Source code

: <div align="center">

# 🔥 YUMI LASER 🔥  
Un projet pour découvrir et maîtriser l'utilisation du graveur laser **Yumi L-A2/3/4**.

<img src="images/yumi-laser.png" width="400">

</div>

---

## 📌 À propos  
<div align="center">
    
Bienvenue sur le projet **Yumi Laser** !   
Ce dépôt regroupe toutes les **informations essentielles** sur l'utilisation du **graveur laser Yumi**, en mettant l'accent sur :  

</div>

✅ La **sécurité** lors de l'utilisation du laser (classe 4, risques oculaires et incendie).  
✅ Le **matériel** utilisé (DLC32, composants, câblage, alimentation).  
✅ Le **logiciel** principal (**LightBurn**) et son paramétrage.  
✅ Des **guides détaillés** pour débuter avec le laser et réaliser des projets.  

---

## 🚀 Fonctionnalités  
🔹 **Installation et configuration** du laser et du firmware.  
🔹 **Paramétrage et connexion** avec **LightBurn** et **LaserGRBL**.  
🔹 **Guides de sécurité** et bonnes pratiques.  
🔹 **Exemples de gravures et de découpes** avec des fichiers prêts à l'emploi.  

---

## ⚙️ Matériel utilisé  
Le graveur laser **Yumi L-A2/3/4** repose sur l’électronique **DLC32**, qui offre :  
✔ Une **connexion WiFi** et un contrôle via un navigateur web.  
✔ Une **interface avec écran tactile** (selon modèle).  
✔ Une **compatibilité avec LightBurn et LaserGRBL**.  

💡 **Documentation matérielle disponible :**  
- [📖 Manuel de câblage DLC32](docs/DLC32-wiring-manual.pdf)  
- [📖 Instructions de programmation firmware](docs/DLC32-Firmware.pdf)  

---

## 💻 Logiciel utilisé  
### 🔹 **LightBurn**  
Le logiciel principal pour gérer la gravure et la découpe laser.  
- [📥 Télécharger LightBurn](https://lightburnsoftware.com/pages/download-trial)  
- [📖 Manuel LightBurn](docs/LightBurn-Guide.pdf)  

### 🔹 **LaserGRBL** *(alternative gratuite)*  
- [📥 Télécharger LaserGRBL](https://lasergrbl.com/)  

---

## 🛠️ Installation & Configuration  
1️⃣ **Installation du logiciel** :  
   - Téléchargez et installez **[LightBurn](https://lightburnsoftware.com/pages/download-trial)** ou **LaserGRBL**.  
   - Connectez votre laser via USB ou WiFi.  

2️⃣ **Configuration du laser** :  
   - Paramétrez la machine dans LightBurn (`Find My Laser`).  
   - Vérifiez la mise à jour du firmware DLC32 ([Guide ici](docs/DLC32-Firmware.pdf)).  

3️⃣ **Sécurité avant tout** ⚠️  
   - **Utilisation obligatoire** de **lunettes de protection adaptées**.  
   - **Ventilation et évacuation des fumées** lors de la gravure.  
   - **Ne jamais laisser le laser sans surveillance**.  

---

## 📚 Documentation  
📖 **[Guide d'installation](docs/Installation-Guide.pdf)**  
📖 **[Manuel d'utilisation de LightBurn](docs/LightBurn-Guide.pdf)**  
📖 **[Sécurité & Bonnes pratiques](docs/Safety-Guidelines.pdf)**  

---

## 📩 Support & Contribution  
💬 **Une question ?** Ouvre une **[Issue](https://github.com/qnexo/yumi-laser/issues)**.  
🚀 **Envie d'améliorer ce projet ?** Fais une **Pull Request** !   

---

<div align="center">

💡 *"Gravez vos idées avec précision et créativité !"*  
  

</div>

|---|

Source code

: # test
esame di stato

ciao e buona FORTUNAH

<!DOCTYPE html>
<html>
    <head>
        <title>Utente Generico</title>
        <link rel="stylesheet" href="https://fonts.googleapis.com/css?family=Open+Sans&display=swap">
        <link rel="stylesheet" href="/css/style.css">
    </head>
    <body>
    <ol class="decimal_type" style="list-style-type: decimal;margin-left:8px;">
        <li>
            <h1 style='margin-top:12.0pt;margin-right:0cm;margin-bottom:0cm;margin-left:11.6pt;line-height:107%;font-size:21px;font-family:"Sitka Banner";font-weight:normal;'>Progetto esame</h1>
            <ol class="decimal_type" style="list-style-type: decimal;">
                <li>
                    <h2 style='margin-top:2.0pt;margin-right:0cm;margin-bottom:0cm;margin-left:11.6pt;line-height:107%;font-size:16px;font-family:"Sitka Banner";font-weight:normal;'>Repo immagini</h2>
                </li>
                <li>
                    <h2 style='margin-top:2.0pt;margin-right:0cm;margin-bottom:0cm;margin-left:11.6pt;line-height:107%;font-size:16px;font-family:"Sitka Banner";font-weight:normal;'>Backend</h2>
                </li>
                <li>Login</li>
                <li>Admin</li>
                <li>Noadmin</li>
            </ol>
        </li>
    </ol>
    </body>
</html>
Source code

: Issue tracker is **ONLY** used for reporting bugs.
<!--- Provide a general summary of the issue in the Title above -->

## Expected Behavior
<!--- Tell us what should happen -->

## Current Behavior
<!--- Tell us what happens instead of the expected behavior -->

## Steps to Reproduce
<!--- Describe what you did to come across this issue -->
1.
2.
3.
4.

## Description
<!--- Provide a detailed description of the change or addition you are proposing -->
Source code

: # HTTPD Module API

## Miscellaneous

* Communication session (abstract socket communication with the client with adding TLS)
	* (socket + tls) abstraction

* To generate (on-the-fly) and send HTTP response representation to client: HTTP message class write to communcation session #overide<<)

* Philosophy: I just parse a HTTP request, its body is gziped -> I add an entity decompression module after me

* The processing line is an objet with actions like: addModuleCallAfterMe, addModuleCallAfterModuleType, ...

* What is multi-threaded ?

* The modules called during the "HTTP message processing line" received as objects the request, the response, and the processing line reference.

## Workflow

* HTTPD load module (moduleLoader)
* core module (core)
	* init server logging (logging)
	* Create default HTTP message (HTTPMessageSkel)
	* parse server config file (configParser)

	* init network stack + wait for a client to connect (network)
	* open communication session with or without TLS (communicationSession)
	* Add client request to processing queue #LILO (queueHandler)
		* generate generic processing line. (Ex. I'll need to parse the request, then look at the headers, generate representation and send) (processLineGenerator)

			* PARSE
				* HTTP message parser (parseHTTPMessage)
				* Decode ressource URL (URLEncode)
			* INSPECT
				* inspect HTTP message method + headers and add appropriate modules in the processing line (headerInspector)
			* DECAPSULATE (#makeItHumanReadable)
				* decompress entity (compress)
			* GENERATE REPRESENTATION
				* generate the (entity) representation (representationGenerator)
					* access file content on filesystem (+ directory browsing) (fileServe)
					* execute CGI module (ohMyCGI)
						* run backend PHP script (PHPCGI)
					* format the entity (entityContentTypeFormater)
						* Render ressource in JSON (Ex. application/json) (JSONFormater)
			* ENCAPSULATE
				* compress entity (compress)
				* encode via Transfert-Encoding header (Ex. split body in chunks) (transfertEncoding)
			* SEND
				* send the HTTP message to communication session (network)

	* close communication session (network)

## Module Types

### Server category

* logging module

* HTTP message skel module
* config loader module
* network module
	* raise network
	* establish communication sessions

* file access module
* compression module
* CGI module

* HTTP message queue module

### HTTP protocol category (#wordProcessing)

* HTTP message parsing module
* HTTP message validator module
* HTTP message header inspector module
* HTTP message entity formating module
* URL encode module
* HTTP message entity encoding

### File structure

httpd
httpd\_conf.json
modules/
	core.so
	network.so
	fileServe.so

|---|

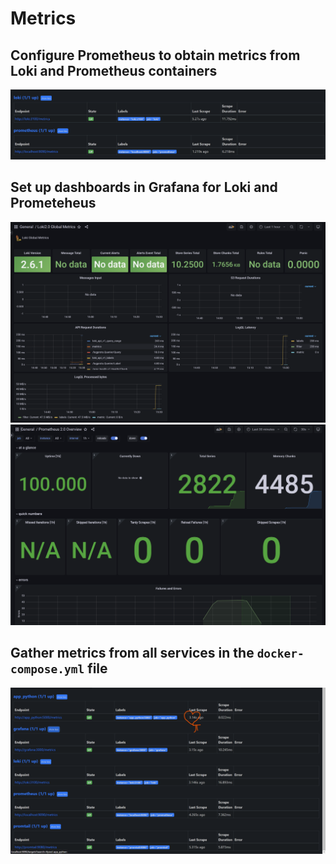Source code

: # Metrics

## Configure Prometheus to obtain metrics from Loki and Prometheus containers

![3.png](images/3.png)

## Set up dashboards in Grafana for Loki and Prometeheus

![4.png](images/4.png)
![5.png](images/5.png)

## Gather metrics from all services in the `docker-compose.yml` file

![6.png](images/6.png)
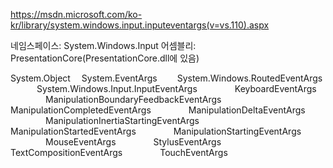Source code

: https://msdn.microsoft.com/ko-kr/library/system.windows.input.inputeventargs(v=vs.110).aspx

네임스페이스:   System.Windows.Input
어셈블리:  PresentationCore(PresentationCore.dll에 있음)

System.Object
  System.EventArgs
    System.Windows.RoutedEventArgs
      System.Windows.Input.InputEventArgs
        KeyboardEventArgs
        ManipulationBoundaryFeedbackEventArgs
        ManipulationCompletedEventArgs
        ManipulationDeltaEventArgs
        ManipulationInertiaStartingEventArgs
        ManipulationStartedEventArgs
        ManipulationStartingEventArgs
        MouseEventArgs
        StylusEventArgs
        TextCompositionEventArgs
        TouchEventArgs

|---|

• [Instructions to follow]
Using the entries above, give the number of lines that include "pratiques", with no added words.

• [Finished exercise]
2